_WHAT THIS TASK INVOLVES_
The records below hold pictures; please leave those out and retype the rest exactly.

_RECORDS PROVIDED_
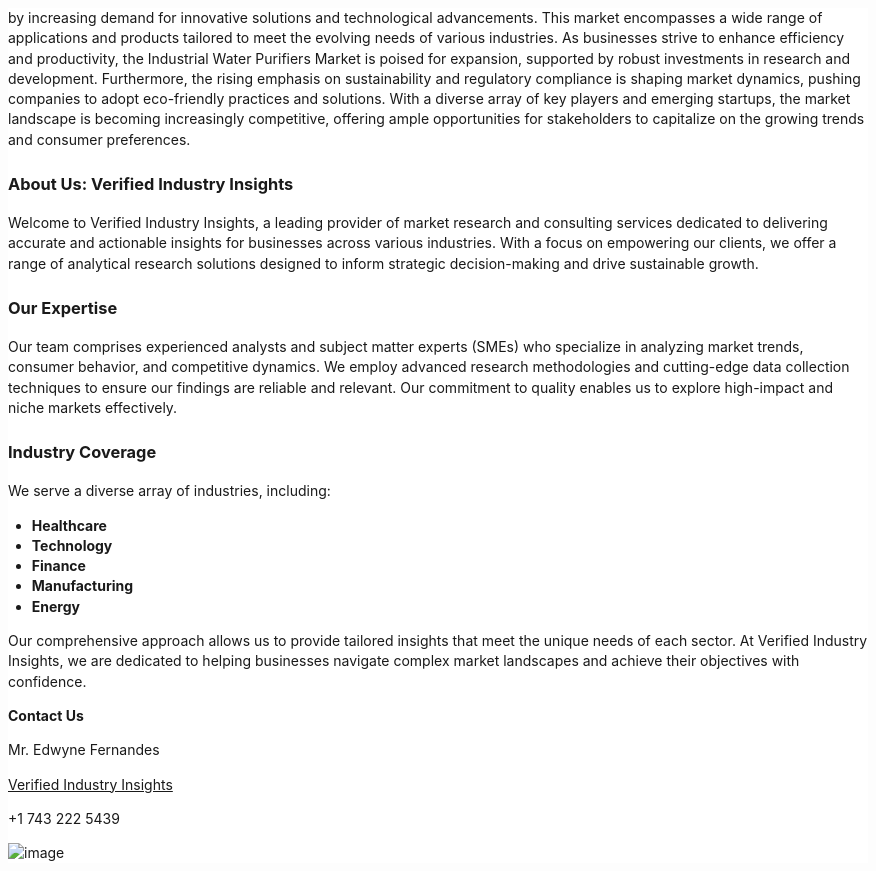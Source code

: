 by increasing demand for innovative solutions and technological advancements. This market encompasses a wide range of applications and products tailored to meet the evolving needs of various industries. As businesses strive to enhance efficiency and productivity, the Industrial Water Purifiers Market is poised for expansion, supported by robust investments in research and development. Furthermore, the rising emphasis on sustainability and regulatory compliance is shaping market dynamics, pushing companies to adopt eco-friendly practices and solutions. With a diverse array of key players and emerging startups, the market landscape is becoming increasingly competitive, offering ample opportunities for stakeholders to capitalize on the growing trends and consumer preferences.</p><h3>About Us: Verified Industry Insights</h3><p>Welcome to Verified Industry Insights, a leading provider of market research and consulting services dedicated to delivering accurate and actionable insights for businesses across various industries. With a focus on empowering our clients, we offer a range of analytical research solutions designed to inform strategic decision-making and drive sustainable growth.</p><h3>Our Expertise</h3><p>Our team comprises experienced analysts and subject matter experts (SMEs) who specialize in analyzing market trends, consumer behavior, and competitive dynamics. We employ advanced research methodologies and cutting-edge data collection techniques to ensure our findings are reliable and relevant. Our commitment to quality enables us to explore high-impact and niche markets effectively.</p><h3>Industry Coverage</h3><p>We serve a diverse array of industries, including:</p><ul><li><strong>Healthcare</strong></li><li><strong>Technology</strong></li><li><strong>Finance</strong></li><li><strong>Manufacturing</strong></li><li><strong>Energy</strong></li></ul><p>Our comprehensive approach allows us to provide tailored insights that meet the unique needs of each sector. At Verified Industry Insights, we are dedicated to helping businesses navigate complex market landscapes and achieve their objectives with confidence.</p><p><strong>Contact Us</strong></p><p>Mr. Edwyne Fernandes</p><p><a href="https://www.verifiedindustryinsights.com/">Verified Industry Insights</a></p><p>+1 743 222 5439</p>
![image](https://github.com/user-attachments/assets/bfde5a68-9619-48b4-a75e-09736a220ae7)
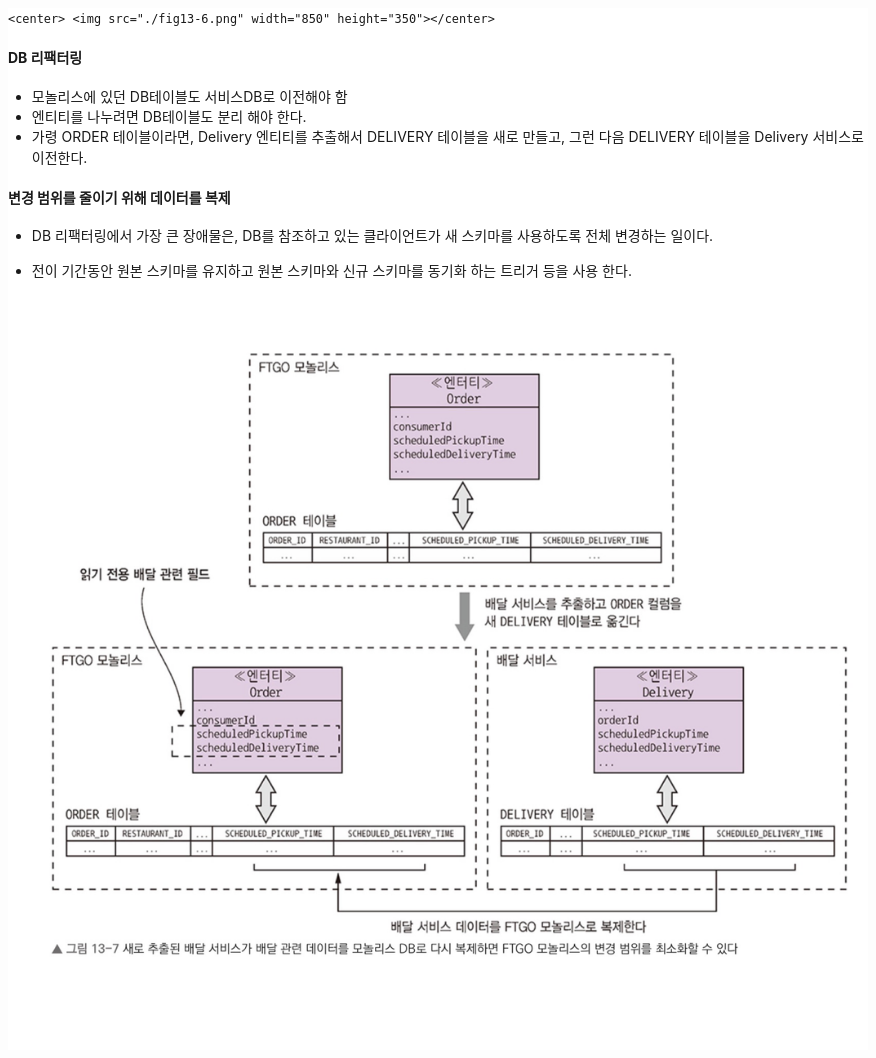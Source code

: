     <center> <img src="./fig13-6.png" width="850" height="350"></center>   


#### DB 리팩터링
- 모놀리스에 있던 DB테이블도 서비스DB로 이전해야 함 
- 엔티티를 나누려면 DB테이블도 분리 해야 한다.  
- 가령 ORDER 테이블이라면, Delivery 엔티티를 추출해서 DELIVERY 테이블을 새로 만들고, 그런 다음 DELIVERY 테이블을 Delivery 서비스로 이전한다.
 


#### 변경 범위를 줄이기 위해 데이터를 복제
- DB 리팩터링에서 가장 큰 장애물은, DB를 참조하고 있는 클라이언트가 새 스키마를 사용하도록 전체 변경하는 일이다. 
- 전이 기간동안 원본 스키마를 유지하고 원본 스키마와 신규 스키마를 동기화 하는 트리거 등을 사용 한다. 

   <center> <img src="./fig13-7.png" width="850" height="750"></center>   
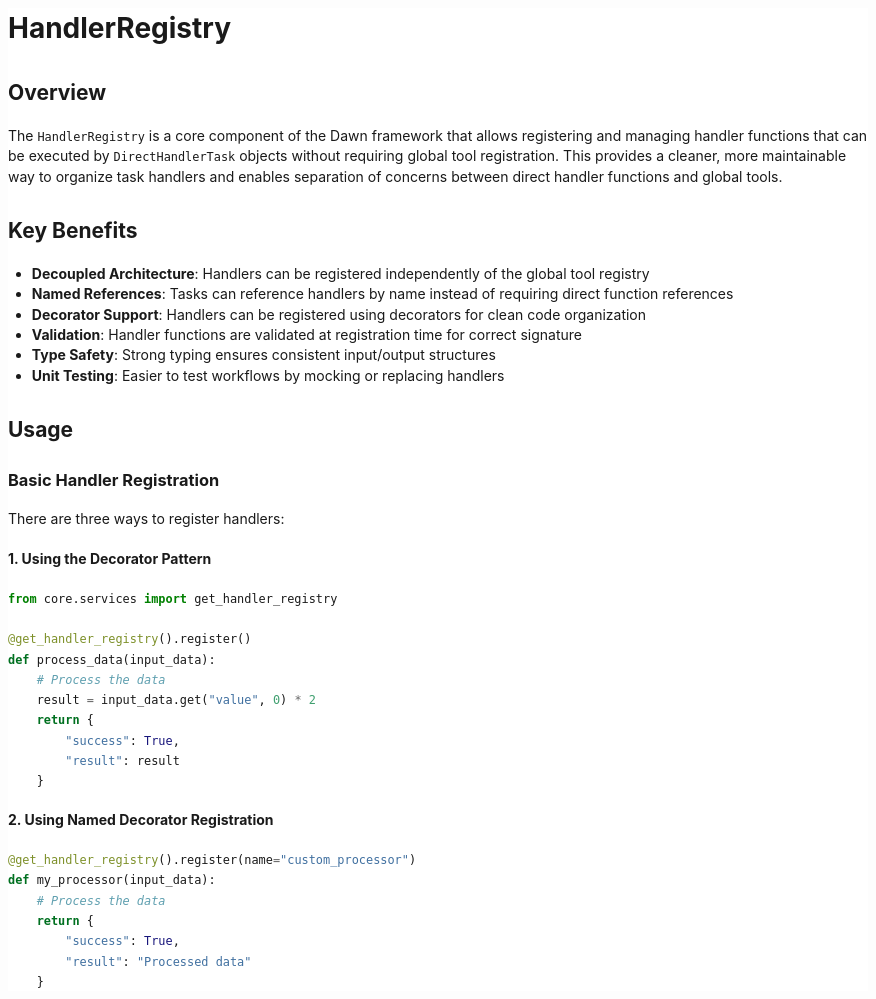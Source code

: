 # HandlerRegistry

## Overview

The `HandlerRegistry` is a core component of the Dawn framework that allows registering and managing handler functions that can be executed by `DirectHandlerTask` objects without requiring global tool registration. This provides a cleaner, more maintainable way to organize task handlers and enables separation of concerns between direct handler functions and global tools.

## Key Benefits

- **Decoupled Architecture**: Handlers can be registered independently of the global tool registry
- **Named References**: Tasks can reference handlers by name instead of requiring direct function references
- **Decorator Support**: Handlers can be registered using decorators for clean code organization
- **Validation**: Handler functions are validated at registration time for correct signature
- **Type Safety**: Strong typing ensures consistent input/output structures
- **Unit Testing**: Easier to test workflows by mocking or replacing handlers

## Usage

### Basic Handler Registration

There are three ways to register handlers:

#### 1. Using the Decorator Pattern

```python
from core.services import get_handler_registry

@get_handler_registry().register()
def process_data(input_data):
    # Process the data
    result = input_data.get("value", 0) * 2
    return {
        "success": True,
        "result": result
    }
```

#### 2. Using Named Decorator Registration

```python
@get_handler_registry().register(name="custom_processor")
def my_processor(input_data):
    # Process the data
    return {
        "success": True,
        "result": "Processed data"
    }
```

_SOLUTION_
Source code

: by increasing demand for innovative solutions and technological advancements. This market encompasses a wide range of applications and products tailored to meet the evolving needs of various industries. As businesses strive to enhance efficiency and productivity, the Industrial Water Purifiers Market is poised for expansion, supported by robust investments in research and development. Furthermore, the rising emphasis on sustainability and regulatory compliance is shaping market dynamics, pushing companies to adopt eco-friendly practices and solutions. With a diverse array of key players and emerging startups, the market landscape is becoming increasingly competitive, offering ample opportunities for stakeholders to capitalize on the growing trends and consumer preferences.</p><h3>About Us: Verified Industry Insights</h3><p>Welcome to Verified Industry Insights, a leading provider of market research and consulting services dedicated to delivering accurate and actionable insights for businesses across various industries. With a focus on empowering our clients, we offer a range of analytical research solutions designed to inform strategic decision-making and drive sustainable growth.</p><h3>Our Expertise</h3><p>Our team comprises experienced analysts and subject matter experts (SMEs) who specialize in analyzing market trends, consumer behavior, and competitive dynamics. We employ advanced research methodologies and cutting-edge data collection techniques to ensure our findings are reliable and relevant. Our commitment to quality enables us to explore high-impact and niche markets effectively.</p><h3>Industry Coverage</h3><p>We serve a diverse array of industries, including:</p><ul><li><strong>Healthcare</strong></li><li><strong>Technology</strong></li><li><strong>Finance</strong></li><li><strong>Manufacturing</strong></li><li><strong>Energy</strong></li></ul><p>Our comprehensive approach allows us to provide tailored insights that meet the unique needs of each sector. At Verified Industry Insights, we are dedicated to helping businesses navigate complex market landscapes and achieve their objectives with confidence.</p><p><strong>Contact Us</strong></p><p>Mr. Edwyne Fernandes</p><p><a href="https://www.verifiedindustryinsights.com/">Verified Industry Insights</a></p><p>+1 743 222 5439</p>
![image](https://github.com/user-attachments/assets/bfde5a68-9619-48b4-a75e-09736a220ae7)
Source code

:     <center> <img src="./fig13-6.png" width="850" height="350"></center>   


#### DB 리팩터링
- 모놀리스에 있던 DB테이블도 서비스DB로 이전해야 함 
- 엔티티를 나누려면 DB테이블도 분리 해야 한다.  
- 가령 ORDER 테이블이라면, Delivery 엔티티를 추출해서 DELIVERY 테이블을 새로 만들고, 그런 다음 DELIVERY 테이블을 Delivery 서비스로 이전한다.
 


#### 변경 범위를 줄이기 위해 데이터를 복제
- DB 리팩터링에서 가장 큰 장애물은, DB를 참조하고 있는 클라이언트가 새 스키마를 사용하도록 전체 변경하는 일이다. 
- 전이 기간동안 원본 스키마를 유지하고 원본 스키마와 신규 스키마를 동기화 하는 트리거 등을 사용 한다. 

   <center> <img src="./fig13-7.png" width="850" height="750"></center>   
Source code

: # HandlerRegistry

## Overview

The `HandlerRegistry` is a core component of the Dawn framework that allows registering and managing handler functions that can be executed by `DirectHandlerTask` objects without requiring global tool registration. This provides a cleaner, more maintainable way to organize task handlers and enables separation of concerns between direct handler functions and global tools.

## Key Benefits

- **Decoupled Architecture**: Handlers can be registered independently of the global tool registry
- **Named References**: Tasks can reference handlers by name instead of requiring direct function references
- **Decorator Support**: Handlers can be registered using decorators for clean code organization
- **Validation**: Handler functions are validated at registration time for correct signature
- **Type Safety**: Strong typing ensures consistent input/output structures
- **Unit Testing**: Easier to test workflows by mocking or replacing handlers

## Usage

### Basic Handler Registration

There are three ways to register handlers:

#### 1. Using the Decorator Pattern

```python
from core.services import get_handler_registry

@get_handler_registry().register()
def process_data(input_data):
    # Process the data
    result = input_data.get("value", 0) * 2
    return {
        "success": True,
        "result": result
    }
```

#### 2. Using Named Decorator Registration

```python
@get_handler_registry().register(name="custom_processor")
def my_processor(input_data):
    # Process the data
    return {
        "success": True,
        "result": "Processed data"
    }
```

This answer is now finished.